Escalante When hiking in well-traveled areas where established trails exist, stay on the main trail to avoid creating unnecessary multiple trails or further trampling and erosion of the surrounding area. Otherwise, walk on slickrock, sand, or in the creekbeds. Your footsteps will eventually be erased by floods.

To keep track of your location while you are hiking, you can estimate your mileage and take note of landmarks as you go. Landmarks may include major bends in the river, other side canyons, an arch or natural bridge, a spring, a major cliff, a high point, etc. Many such landmarks can be referenced on a map and double-checked as you go. This is especially important for cross-country hiking and extended back-country trips. Topographic maps and a compass can come in handy for orientation and getting your bearings.

Featured hike: Calf Creek Falls Trail


There are several trailheads which are used for access into the Escalante River and its side canyons. Some of these trailheads have a visitor register at the site. These trailheads are located on BLM, NPS, and FS lands. Visitor use regulations may vary between these agencies.

Main Trailhead Locations

Escalante River from the Town of Escalante--The Escalante River from the Highway 12 Escalante River bridge, 14 miles east of Escalante--Calf Creek Campground--developed interpretive trail to Lower Calf Creek Falls--Deep Creek at Deer Creek Recreation site along the Burr Trail Road--The Gulch, at the Burr Trail Road crossing--Wolverine Canyon Petrified Wood area--Silver Falls Canyon--Moody Canyon--Trailheads along Hole-in-the-Rock road--Harris Wash at Corral Spring--Twenty Five Mile Wash at Egypt Bench road crossing--Egypt--Cat Pasture--Early Weed Bench--Red Well--Hurricane Wash--Fortymile Ridge.

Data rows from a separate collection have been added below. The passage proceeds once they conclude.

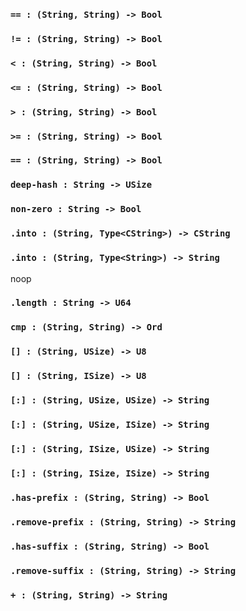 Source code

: <link rel="stylesheet" type="text/css" href="styles.css">

### `== : (String, String) -> Bool`

### `!= : (String, String) -> Bool`

### `< : (String, String) -> Bool`

### `<= : (String, String) -> Bool`

### `> : (String, String) -> Bool`

### `>= : (String, String) -> Bool`

### `== : (String, String) -> Bool`

### `deep-hash : String -> USize`

### `non-zero : String -> Bool`

### `.into : (String, Type<CString>) -> CString`

### `.into : (String, Type<String>) -> String`

noop

### `.length : String -> U64`

### `cmp : (String, String) -> Ord`

### `[] : (String, USize) -> U8`

### `[] : (String, ISize) -> U8`

### `[:] : (String, USize, USize) -> String`

### `[:] : (String, USize, ISize) -> String`

### `[:] : (String, ISize, USize) -> String`

### `[:] : (String, ISize, ISize) -> String`

### `.has-prefix : (String, String) -> Bool`

### `.remove-prefix : (String, String) -> String`

### `.has-suffix : (String, String) -> Bool`

### `.remove-suffix : (String, String) -> String`

### `+ : (String, String) -> String`
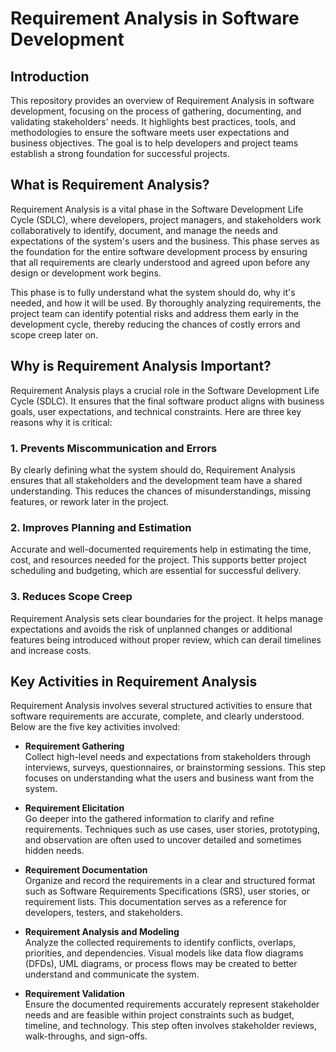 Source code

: # Requirement Analysis in Software Development

## Introduction

This repository provides an overview of Requirement Analysis in software development, focusing on the process of gathering, documenting, and validating stakeholders' needs. It highlights best practices, tools, and methodologies to ensure the software meets user expectations and business objectives. The goal is to help developers and project teams establish a strong foundation for successful projects.

## What is Requirement Analysis?

Requirement Analysis is a vital phase in the Software Development Life Cycle (SDLC), where developers, project managers, and stakeholders work collaboratively to identify, document, and manage the needs and expectations of the system's users and the business. This phase serves as the foundation for the entire software development process by ensuring that all requirements are clearly understood and agreed upon before any design or development work begins.

This phase is to fully understand what the system should do, why it's needed, and how it will be used. By thoroughly analyzing requirements, the project team can identify potential risks and address them early in the development cycle, thereby reducing the chances of costly errors and scope creep later on.

## Why is Requirement Analysis Important?

Requirement Analysis plays a crucial role in the Software Development Life Cycle (SDLC). It ensures that the final software product aligns with business goals, user expectations, and technical constraints. Here are three key reasons why it is critical:

### 1. Prevents Miscommunication and Errors
By clearly defining what the system should do, Requirement Analysis ensures that all stakeholders and the development team have a shared understanding. This reduces the chances of misunderstandings, missing features, or rework later in the project.

### 2. Improves Planning and Estimation
Accurate and well-documented requirements help in estimating the time, cost, and resources needed for the project. This supports better project scheduling and budgeting, which are essential for successful delivery.

### 3. Reduces Scope Creep
Requirement Analysis sets clear boundaries for the project. It helps manage expectations and avoids the risk of unplanned changes or additional features being introduced without proper review, which can derail timelines and increase costs.

## Key Activities in Requirement Analysis

Requirement Analysis involves several structured activities to ensure that software requirements are accurate, complete, and clearly understood. Below are the five key activities involved:

- **Requirement Gathering**  
  Collect high-level needs and expectations from stakeholders through interviews, surveys, questionnaires, or brainstorming sessions. This step focuses on understanding what the users and business want from the system.

- **Requirement Elicitation**  
  Go deeper into the gathered information to clarify and refine requirements. Techniques such as use cases, user stories, prototyping, and observation are often used to uncover detailed and sometimes hidden needs.

- **Requirement Documentation**  
  Organize and record the requirements in a clear and structured format such as Software Requirements Specifications (SRS), user stories, or requirement lists. This documentation serves as a reference for developers, testers, and stakeholders.

- **Requirement Analysis and Modeling**  
  Analyze the collected requirements to identify conflicts, overlaps, priorities, and dependencies. Visual models like data flow diagrams (DFDs), UML diagrams, or process flows may be created to better understand and communicate the system.

- **Requirement Validation**  
  Ensure the documented requirements accurately represent stakeholder needs and are feasible within project constraints such as budget, timeline, and technology. This step often involves stakeholder reviews, walk-throughs, and sign-offs.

When parking vehicles, be careful not to block any road, corral, or cabin access.

To prevent thefts and vandalism, do not leave valuables in vehicles.

Other Suggested Trips

Because of the many access points into the Escalante River, numerous trips are possible. Below are a few trips lasting from 2 to 10 days. Each trip could be expanded, depending on the amount of time spent exploring the many side canyons. Most of the trips require a car at both the beginning and ending of the trip.

2 Days

  • Escalante to Highway 12. 15 miles. Easy walking.
  • Harris Wash to Escalante River and return. 20.6 miles. Moderately easy.
  • Deer Creek Recreation Site to Highway 12, 16.6 miles. Deep area require swimming or climbing up on the plateau. Moderately strenuous.

3 Days

  • The Gulch to Highway 12. 26.5 miles. Moderately strenuous.
  • Hurricane Wash to Escalante River and return. 26.4 miles. Moderately strenuous.

4 Days

  • Highway 12 to Harris Wash. 36.7 miles. Moderately strenuous.
  • The Gulch to Harris Wash. 35.2 miles. Moderately strenuous.

5 Days

  • Death Hollow (Hell's Backbone Road) to Highway 12. 29.9 miles. No water for first 11 miles. Deep pools require swimming or ropes. Very strenuous.

8 Days

  • Harris Wash to Hurricane Wash. 66.3 miles. Moderately strenuous.

10 Days

  • Highway 12 to Hurricane Wash. 82.3 miles. Moderately strenuous.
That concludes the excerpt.